This diagram illustrates the systems that are typically used to parse log data on OpenShift. Fluentd collects the log data from the containers and passes the log data onto Elastic Search. Optionally, Kibana can be used as a tool that may make it easier to visualize the logs.
This is similar to the ELK stack (Elastic Search, Logstash, Kibana), but would actually be the EFK stack (Elastic Search, Fluentd, Kibana).
If you are not familiar with the oc command, refer to OpenShift - Getting Started with the oc command.
Almost always, Elastic Search is in the openshift-logging project. The following command can be used to return the health of Elastic Search.
- green = all good
- yellow = warning
- red = somethings pretty hosed up
~]$ oc get elasticsearch --namespace openshift-logging
NAME MANAGEMENT STATE HEALTH NODES DATA NODES SHARD ALLOCATION INDEX MANAGEMENT
elasticsearch Managed yellow 3 3 all
Or, the oc get pods command can be used to list the Elastic Search pods in the openshift-logging project.
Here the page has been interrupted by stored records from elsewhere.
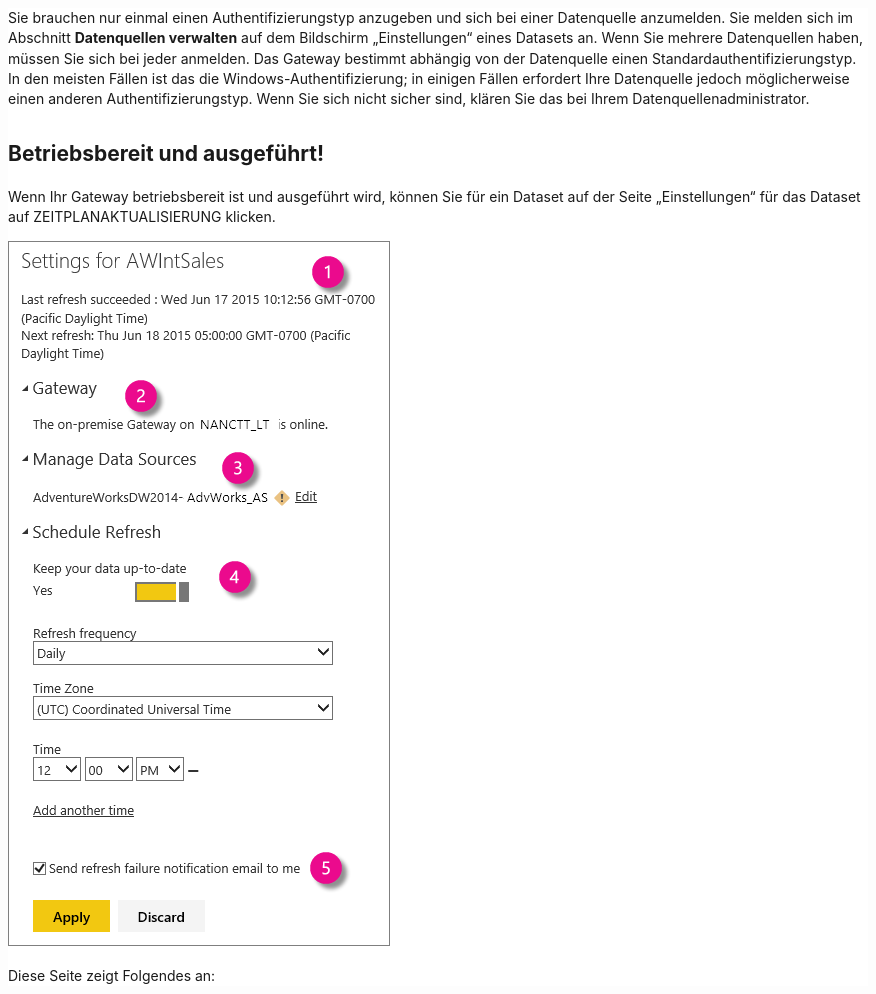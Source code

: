 Sie brauchen nur einmal einen Authentifizierungstyp anzugeben und sich bei einer Datenquelle anzumelden. Sie melden sich im Abschnitt **Datenquellen verwalten** auf dem Bildschirm „Einstellungen“ eines Datasets an. Wenn Sie mehrere Datenquellen haben, müssen Sie sich bei jeder anmelden. Das Gateway bestimmt abhängig von der Datenquelle einen Standardauthentifizierungstyp. In den meisten Fällen ist das die Windows-Authentifizierung; in einigen Fällen erfordert Ihre Datenquelle jedoch möglicherweise einen anderen Authentifizierungstyp. Wenn Sie sich nicht sicher sind, klären Sie das bei Ihrem Datenquellenadministrator.

## <a name="up-and-running"></a>Betriebsbereit und ausgeführt!
Wenn Ihr Gateway betriebsbereit ist und ausgeführt wird, können Sie für ein Dataset auf der Seite „Einstellungen“ für das Dataset auf ZEITPLANAKTUALISIERUNG klicken.

![](media/personal-gateway/pg_awintsales_settings.png)

Diese Seite zeigt Folgendes an:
~]$ oc get pods --namespace openshift-logging
NAME READY STATUS RESTARTS AGE
elasticsearch-cdm-11c6ubcb-1-6888c6fcb9-frlxz 2/2 Running 0 5d5h
elasticsearch-cdm-11c6ubcb-2-6bddf77998-9m28k 2/2 Running 0 5d4h
elasticsearch-cdm-11c6ubcb-3-5955f88f5-mm9c2 2/2 Running 0 5d4h
elasticsearch-im-app-28342275-dkg7m 0/1 Completed 0 4m38s
elasticsearch-im-audit-28342275-nldkt 0/1 Completed 0 4m38s
elasticsearch-im-infra-28342275-b624d 0/1 Completed 0 4m38s
And then the oc exec command can be used in one of the elasticsearch-cdm pods to run the health command.
oc exec elasticsearch-cdm-mrpf7eom-3-566bd5f5cb-lkdz9 --container elasticsearch --namespace openshift-logging -- health
Something like this should be returned.
epoch timestamp cluster status node.total node.data shards pri relo init unassign pending_tasks max_task_wait_time active_shards_percent
1700541655 04:40:55 elasticsearch yellow 3 3 1056 529 0 0 2 0 - 99.8%
Often, the health will be yellow or red when
- The percentage of disk space being used by Elastic Search has exceeded the disk watermark threshold, which is typically 85%, meaning that 85% of the available disk space is being used, which then leads to shards being unable to be assigned to a node (unassigned shards) and also leads to indices then being yellow or red.
- cluster.routing.allocation.enabled is set to primaries, new_primaries or none instead of all which may cause same_shard and "the shard cannot be allocated to the same node on which a copy of the shard already exists"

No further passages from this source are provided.